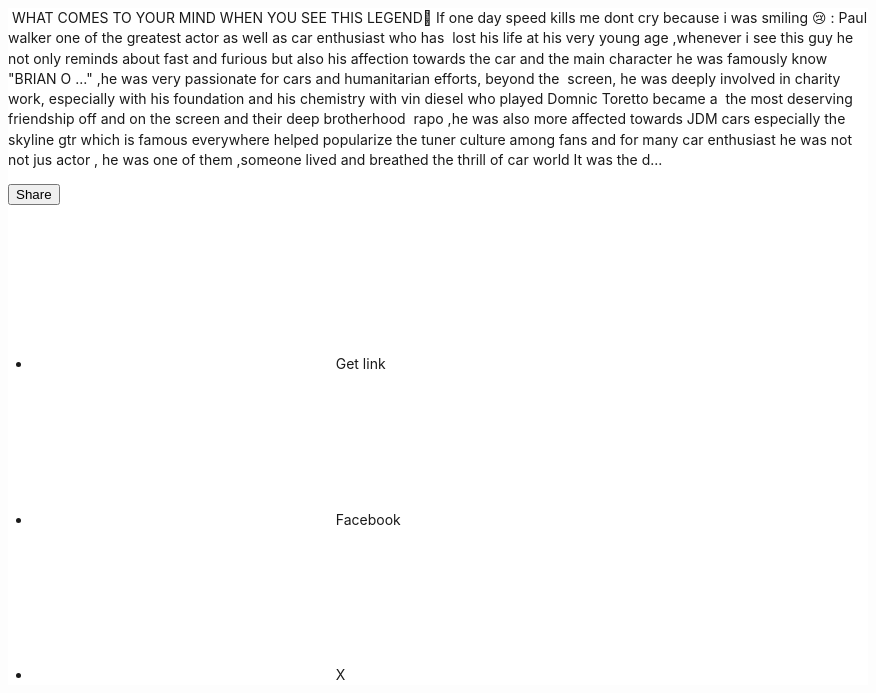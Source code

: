 &#160;WHAT COMES TO YOUR MIND WHEN YOU SEE THIS LEGEND💓 If one day speed kills me dont cry because i was smiling 😢 : Paul walker one of the greatest actor as well as car enthusiast who has&#160; lost his life at his very young age ,whenever i see this guy he not only reminds about fast and furious but also his affection towards the car and the main character he was famously know &quot;BRIAN O ...&quot; ,he was very passionate for cars and humanitarian efforts, beyond the&#160; screen, he was deeply involved in charity work, especially with his foundation and his chemistry with vin diesel who played Domnic Toretto became a&#160; the most deserving friendship off and on the screen and their deep brotherhood&#160; rapo ,he was also more affected towards JDM cars especially the skyline gtr which is famous everywhere helped popularize the tuner culture among fans and for many car enthusiast he was not not jus actor , he was one of them ,someone lived and breathed the thrill of car world It was the d...
</div>
<a class='snippet-fade r-snippet-fade hidden' href='https://carsman2508.blogspot.com/2024/10/comes-to-your-mind-when-you-see-this.html'></a>
</div>
<div class='post-footer'>
<div class='post-footer-line post-footer-line-0'>
<div class='byline post-share-buttons goog-inline-block'>
<div aria-owns='sharing-popup-FeaturedPost1-footer-0-9020185263224945433' class='sharing' data-title=''>
<button aria-controls='sharing-popup-FeaturedPost1-footer-0-9020185263224945433' aria-label='Share' class='sharing-button touch-icon-button' id='sharing-button-FeaturedPost1-footer-0-9020185263224945433' role='button'>
Share
</button>
<div class='share-buttons-container'>
<ul aria-hidden='true' aria-label='Share' class='share-buttons hidden' id='sharing-popup-FeaturedPost1-footer-0-9020185263224945433' role='menu'>
<li>
<span aria-label='Get link' class='sharing-platform-button sharing-element-link' data-href='https://www.blogger.com/share-post.g?blogID=2658589632046857753&postID=9020185263224945433&target=' data-url='https://carsman2508.blogspot.com/2024/10/comes-to-your-mind-when-you-see-this.html' role='menuitem' tabindex='-1' title='Get link'>
<svg class='svg-icon-24 touch-icon sharing-link'>
<use xlink:href='/responsive/sprite_v1_6.css.svg#ic_24_link_dark' xmlns:xlink='http://www.w3.org/1999/xlink'></use>
</svg>
<span class='platform-sharing-text'>Get link</span>
</span>
</li>
<li>
<span aria-label='Share to Facebook' class='sharing-platform-button sharing-element-facebook' data-href='https://www.blogger.com/share-post.g?blogID=2658589632046857753&postID=9020185263224945433&target=facebook' data-url='https://carsman2508.blogspot.com/2024/10/comes-to-your-mind-when-you-see-this.html' role='menuitem' tabindex='-1' title='Share to Facebook'>
<svg class='svg-icon-24 touch-icon sharing-facebook'>
<use xlink:href='/responsive/sprite_v1_6.css.svg#ic_24_facebook_dark' xmlns:xlink='http://www.w3.org/1999/xlink'></use>
</svg>
<span class='platform-sharing-text'>Facebook</span>
</span>
</li>
<li>
<span aria-label='Share to X' class='sharing-platform-button sharing-element-twitter' data-href='https://www.blogger.com/share-post.g?blogID=2658589632046857753&postID=9020185263224945433&target=twitter' data-url='https://carsman2508.blogspot.com/2024/10/comes-to-your-mind-when-you-see-this.html' role='menuitem' tabindex='-1' title='Share to X'>
<svg class='svg-icon-24 touch-icon sharing-twitter'>
<use xlink:href='/responsive/sprite_v1_6.css.svg#ic_24_twitter_dark' xmlns:xlink='http://www.w3.org/1999/xlink'></use>
</svg>
<span class='platform-sharing-text'>X</span>
</span>
</li>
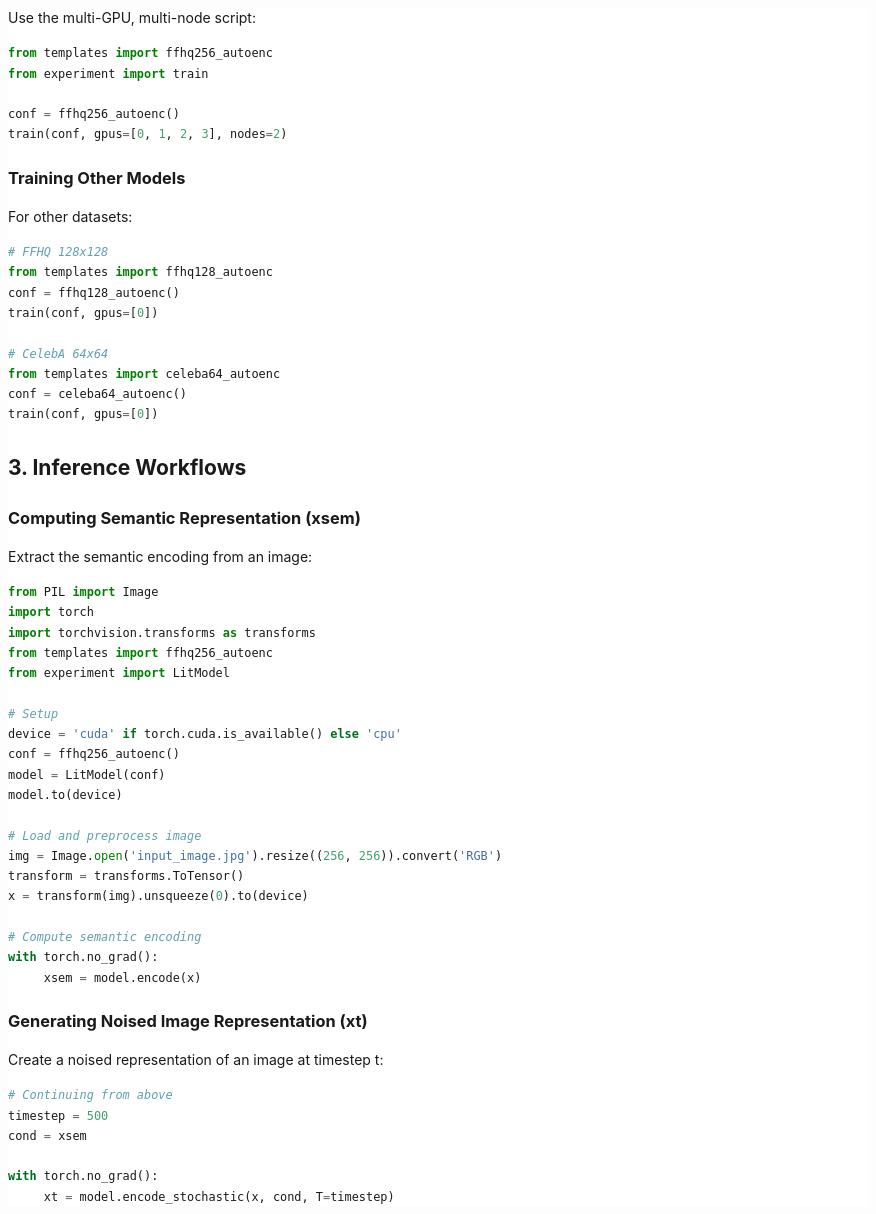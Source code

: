 Use the multi-GPU, multi-node script:
```python
from templates import ffhq256_autoenc
from experiment import train

conf = ffhq256_autoenc()
train(conf, gpus=[0, 1, 2, 3], nodes=2)
```

### Training Other Models
For other datasets:
```python
# FFHQ 128x128
from templates import ffhq128_autoenc
conf = ffhq128_autoenc()
train(conf, gpus=[0])

# CelebA 64x64
from templates import celeba64_autoenc
conf = celeba64_autoenc()
train(conf, gpus=[0])
```

## 3. Inference Workflows

### Computing Semantic Representation (xsem)
Extract the semantic encoding from an image:
```python
from PIL import Image
import torch
import torchvision.transforms as transforms
from templates import ffhq256_autoenc
from experiment import LitModel

# Setup
device = 'cuda' if torch.cuda.is_available() else 'cpu'
conf = ffhq256_autoenc()
model = LitModel(conf)
model.to(device)

# Load and preprocess image
img = Image.open('input_image.jpg').resize((256, 256)).convert('RGB')
transform = transforms.ToTensor()
x = transform(img).unsqueeze(0).to(device)

# Compute semantic encoding
with torch.no_grad():
     xsem = model.encode(x)
```

### Generating Noised Image Representation (xt)
Create a noised representation of an image at timestep t:
```python
# Continuing from above
timestep = 500
cond = xsem

with torch.no_grad():
     xt = model.encode_stochastic(x, cond, T=timestep)
```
*****
All lines with the word "import" are needed; pull them from the entries and copy each.

from templates import ffhq256_autoenc
from experiment import train
from templates import ffhq128_autoenc
from templates import celeba64_autoenc
from PIL import Image
import torch
import torchvision.transforms as transforms
from templates import ffhq256_autoenc
from experiment import LitModel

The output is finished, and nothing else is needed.